Nei Duclós (*)
A classe média brasileira contraria a tese de Karl Marx, que sustentava ser a ideologia dominante a mesma da classe dominante. A classe média não tem acesso à classe dominante, como comprovou Stanley Kubrick em “De olhos fechados” (aquele filme que destruiu o casamento de Tom Cruise e Nicole Kidman, por obra de um laboratório perverso do diretor com o casal de atores).
Quem está por cima não se deixa ver, por isso quem está dependurado no crédito não tem como conhecer a mentalidade dos poderosos. O máximo que atinge é servir de platéia para o Antônio Ermírio de Moraes, o único exemplar do topo da pirâmide social minimamente acessível para o olhar do público. Aplaudir o brasileiro que freqüenta a lista dos mais mais da Forbes não é exatamente assumir a ideologia da classe dominante.

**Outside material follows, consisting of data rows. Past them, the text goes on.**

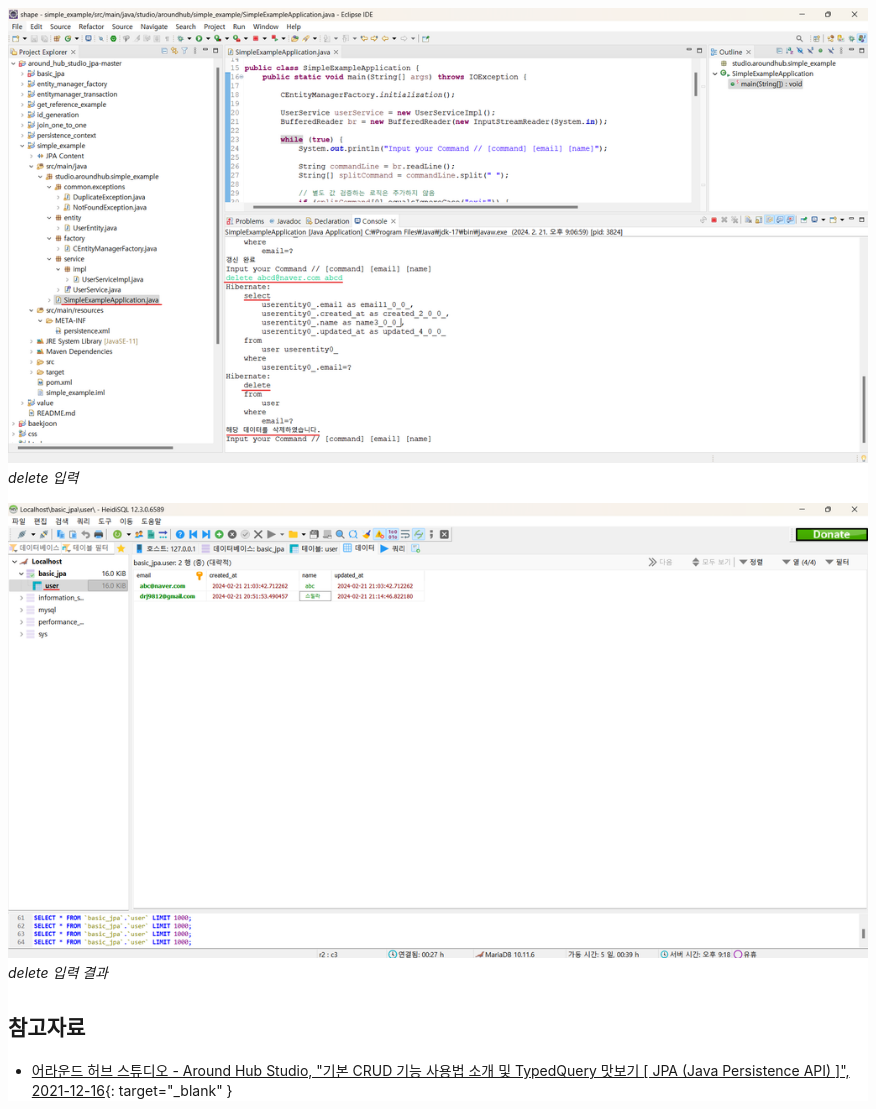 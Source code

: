 ![08-insert-delete](/assets/img/posts/study/jpa/jpql/08-insert-delete.png)
*delete 입력*

![09-insert-delete-result](/assets/img/posts/study/jpa/jpql/09-insert-delete-result.png)
*delete 입력 결과*

## 참고자료

- [어라운드 허브 스튜디오 - Around Hub Studio, "기본 CRUD 기능 사용법 소개 및 TypedQuery 맛보기 [ JPA (Java Persistence API) ]", 2021-12-16](https://www.youtube.com/watch?v=v5UbKgxqrT8&list=PLlTylS8uB2fAnOge-kDI0ZQxgj78bdTOO&index=3){: target="_blank" }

Foi-se o tempo em que os milionários davam sopa na coluna social. Hoje eles se escondem e deixam esse tipo de vitrine para os chamados poderosos (ou pior, poderosas), ou seja, pessoas notórias, mas sem nenhum poder. Elas contrariam Ibrahim Sued, que foi o papa da classe média com espírito de alpinismo social. Gigi já chegou lá e cavalo desce escada fazendo piruetas da velha Hollywood.
A classe média tem seu próprio sistema de valores, tão firme que é de fazer inveja até mesmo aos ideólogos mais empedernidos. Não chega a ser um decálogo nem costuma freqüentar as listas das frases mais elaboradas. Mas é professado a cada segundo, por todo canto. A máxima de que a classe média é a que mais sofre ocupa o primeiro lugar do pódio. Para muita gente, faz sentido. Rico não se preocupa com nada e pobre, como todo mundo sabe, já está acostumado. A certeza de que pobreza acostuma é uma das mais irremovíveis idéias já concebidas pela humanidade. Basta ver a Josicleide, como canta enquanto lava o banheiro.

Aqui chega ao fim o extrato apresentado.